Sorry that this is not a 100% EV question, but I already drive an EV (Bolt/Ampera-e) as a daily. And my classic petrol car (Toyota MR2 1985) is now slower than my daily driver :p
I already have knowledge about motors and battery systems, however, I am doubting how you could add a small system to an existing petrol car.
Converting to full EV is somehow easier because you bolt on the electric motor with a plate.
Making a hybrid of a rear wheel drive or 4x4 gives you some options on the axles.
However, with an FF or MR layout (and a 4 cilinder in a small car), there are very little options to add a motor to add power to the drivetrain.
You cannot do anything with the axles, and there is usually very little space to do anything on the timing belt side of the engine (in my car there is no space)

I can think of some ways at this point and I am hoping to see some examples. Or something I hadn't thought off.

1: Remove alternator and place a (small) electric motor there. Maybe some nice small motor at 48 or 96v, that goes on the belt drive.
This would make an easy conversion, but the downsides are that size and power is very limited. How much could you do over a belt drive? probably 10kW is already to much and break belts really easily?
It would already allow you to start the motor via the added electric motor and do some nice regen, but it is only a small boost in power.
Ditching the alternator and the starter and possibly the 12v battery, it wouldn't really increase the weight, so that is nice. (we are talking about a very small battery pack of maybe 5 kWh or so)
Would make things more efficient with only small boost in performance.

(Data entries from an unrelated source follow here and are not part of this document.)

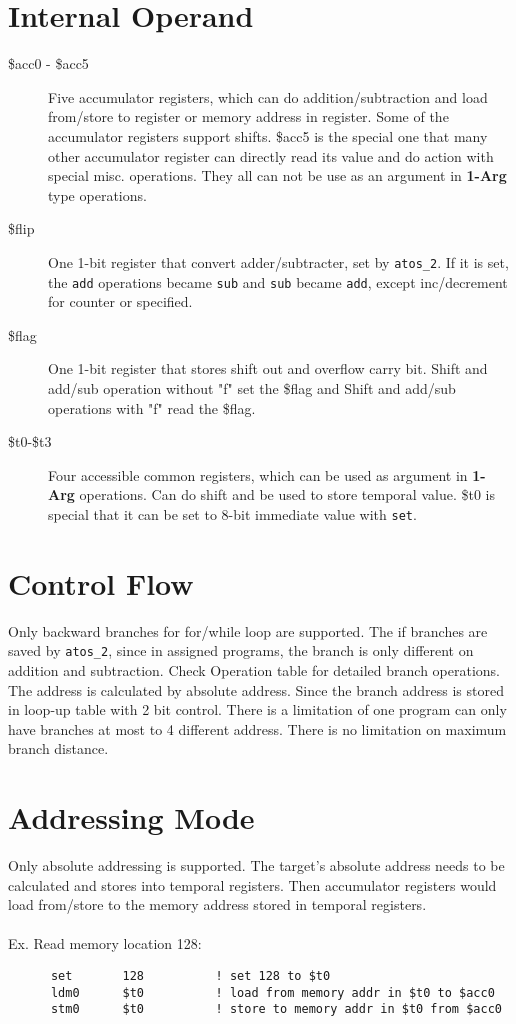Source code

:\documentclass{article}
\begin{document}
  \section{Internal Operand}
    \begin{adjustwidth}{0.8cm}{}
      \begin{description}
        \item[\$acc0 - \$acc5] Five accumulator registers, which can do addition/subtraction and load from/store to register or
          memory address in register. Some of the accumulator registers support shifts. \$acc5 is the special one that many other
          accumulator register can directly read its value and do action with special misc. operations. They all can not be use
          as an argument in \textbf{1-Arg} type operations.
        \item[\$flip] One 1-bit register that convert adder/subtracter, set by \texttt{atos\_2}. If it is set, the \texttt{add}
          operations became \texttt{sub} and \texttt{sub} became \texttt{add}, except inc/decrement for counter or specified.
        \item[\$flag] One 1-bit register that stores shift out and overflow carry bit. Shift and add/sub operation without "f" set
          the \$flag and Shift and add/sub operations with "f" read the \$flag.
        \item[\$t0-\$t3] Four accessible common registers, which can be used as argument in \textbf{1-Arg} operations. Can do
          shift and be used to store temporal value. \$t0 is special that it can be set to 8-bit immediate value with \texttt{set}.
      \end{description}
    \end{adjustwidth}
  \section{Control Flow}
    \qquad Only backward branches for for/while loop are supported. The if branches are saved by \texttt{atos\_2}, since in assigned
    programs, the branch is only different on addition and subtraction. Check Operation table for detailed branch operations.
    The address is calculated by absolute address. Since the branch address is stored in loop-up table with 2 bit control.
    There is a limitation of one program can only have branches at most to 4 different address. There is no limitation on
    maximum branch distance.
  \section{Addressing Mode}
    \qquad Only absolute addressing is supported. The target's absolute address needs to be calculated and stores into temporal registers.
    Then accumulator registers would load from/store to the memory address stored in temporal registers. \\ \\
    \text{\qquad}Ex. Read memory location 128:
    \begin{lstlisting}
      set       128          ! set 128 to $t0
      ldm0      $t0          ! load from memory addr in $t0 to $acc0
      stm0      $t0          ! store to memory addr in $t0 from $acc0
    \end{lstlisting}
\end{document}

2: Remove starter motor and add an electric motor there.
Would allow for more power, but it is probably very limited what you can do with such a tiny gear?
Motor cannot be to big as it will stick out to much from the ICE engine.

3: Try to get a gearbox for a 4wd version of the same car, and connect the output to the electric motor.
(in my case a corolla 4wd gearbox?)
This is already getting complicated and needs quite some work.
Also, because of the ratios, it is probably hard to match it on RPMs for an electric motor.
And you have to weld the 4wd center diff, which is usually some kind of viscosity coupler, when talking about older cars (without electronic guided 4wd)

4: Try to drive the front wheels with electric motors. This would make it 4wd and has some grip advantages.
However, even though it might grip better, I want it to remain a (mainly) rear wheel drive car because that is why it drives so nice.

5: Similar to point 1, find some space to fit an electric motor parallel to the petrol engine and use chain or other drive to connect electric motor to crankshaft pully.
In the MR2 that is possible, sacrificing trunk space. This would allow for some beefy electric motor putting down some power.
As engine can move in the rubber engine mounts, will the crankshaft location not move to much so that chain drive to fixed electric motor will work?
Downside is cutting the body, and it would be nice to be possible to revert all these changes to original.
Would allow for a 100kW motor if chain drive can do that, doubling the power of the car.

6: Go the Prius route. This would probably work out in term of drive axles since Toyota reuses a lot. Lots of work, but quite a power boost.
But it would ruin the driving experience if it would be the CVT operation. Even if CVT is faster.

I am afraid that only option 1 is not too intrusive for the car, and it somewhat of a small project that wouldn't take too long.
Of course at the same time it allows for the least amount of power.
Options 3, 4 and 6 I am probably never going to do.
Option 5 is an option if I feel confident about driving the crankshaft with a chain or other system. However, I know very little about chain and belt systems, so I am not very confident. Probably should talk with some motorcycle guys for that.

Thanks in advance.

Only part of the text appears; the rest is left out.